- Directed by: Muthyala Subbaiah
- Written by: Muthyala Subbaiah
- Produced by: Bezawada Koteswara Rao
- Starring: Vikram; Ooha; Ali; Sudhakar;
- Cinematography: K. V. Ramanan
- Edited by: Madhu
- Music by: Raj Bhaskar
- Release date: 1995;
- Running time: 136 minutes
- Country: India
- Language: Telugu

= Aadaalla Majaka =

Aadaalla...Majaka! is a 1995 Indian Telugu-language romantic film written by and directed by Muthyala Subbaiah. The film stars Vikram, Ooha, and Ali in the leading roles, while Sudhakar plays a supporting role.
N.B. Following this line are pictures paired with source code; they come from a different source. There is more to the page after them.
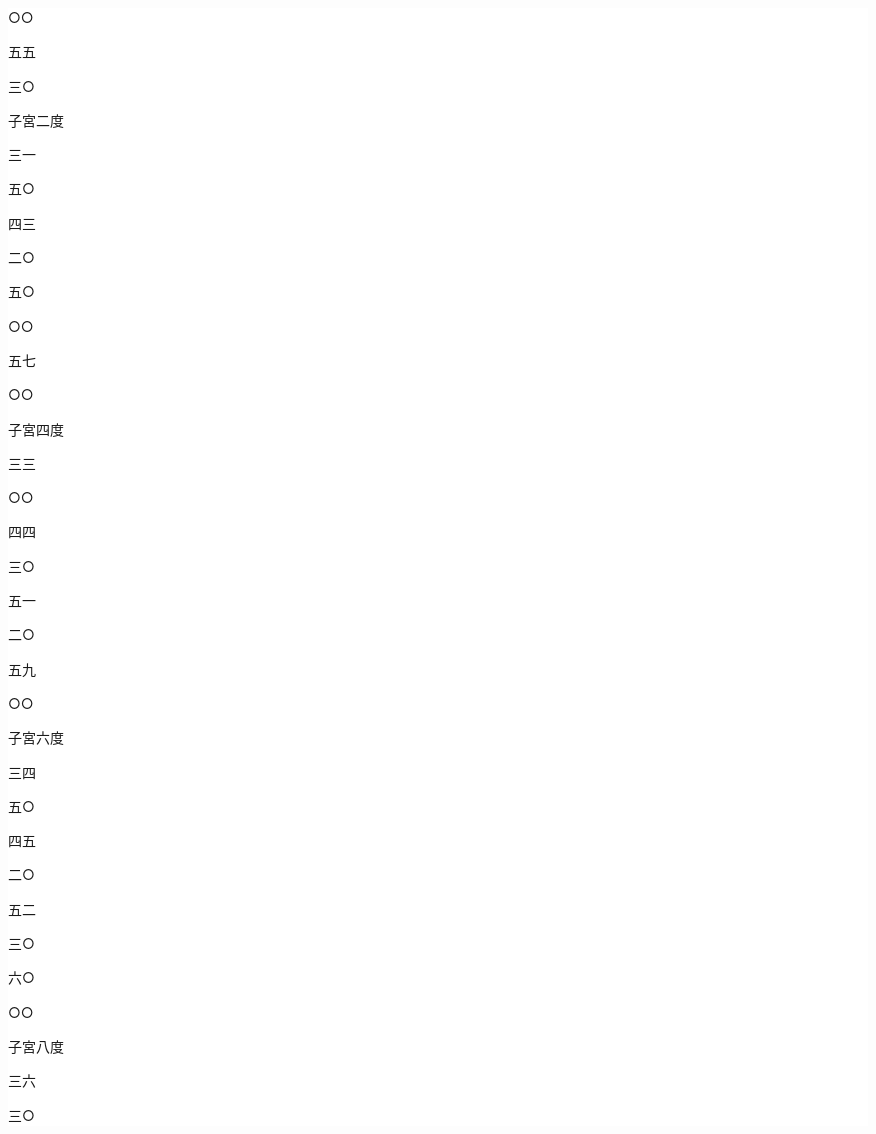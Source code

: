 ○○

五五

三○

子宮二度

三一

五○

四三

二○

五○

○○

五七

○○

子宮四度

三三

○○

四四

三○

五一

二○

五九

○○

子宮六度

三四

五○

四五

二○

五二

三○

六○

○○

子宮八度

三六

三○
The film is a remake of the Malayalam film Pidakkozhi Koovunna Noottandu (1994).

== Plot ==
The plot revolves around paying guests staying in a female-only homestay who are self-identified misandrists.

== Soundtrack ==
The soundtrack album was composed by Raj Bhaskar.

==Release==
The film was later dubbed and released in Tamil under the title Marri by Vijay Sri Film Productions, as a result of Vikram's new found saleability after the release of Sethu (1999). The storyline was heavily edited, with dubbed sequences featuring actresses Ramya Krishnan and Simran added to the film. Following the success of Gemini (2002), the film was dubbed and released again in Tamil as Vahini.

Vikram and Ali later starred together in Ooha.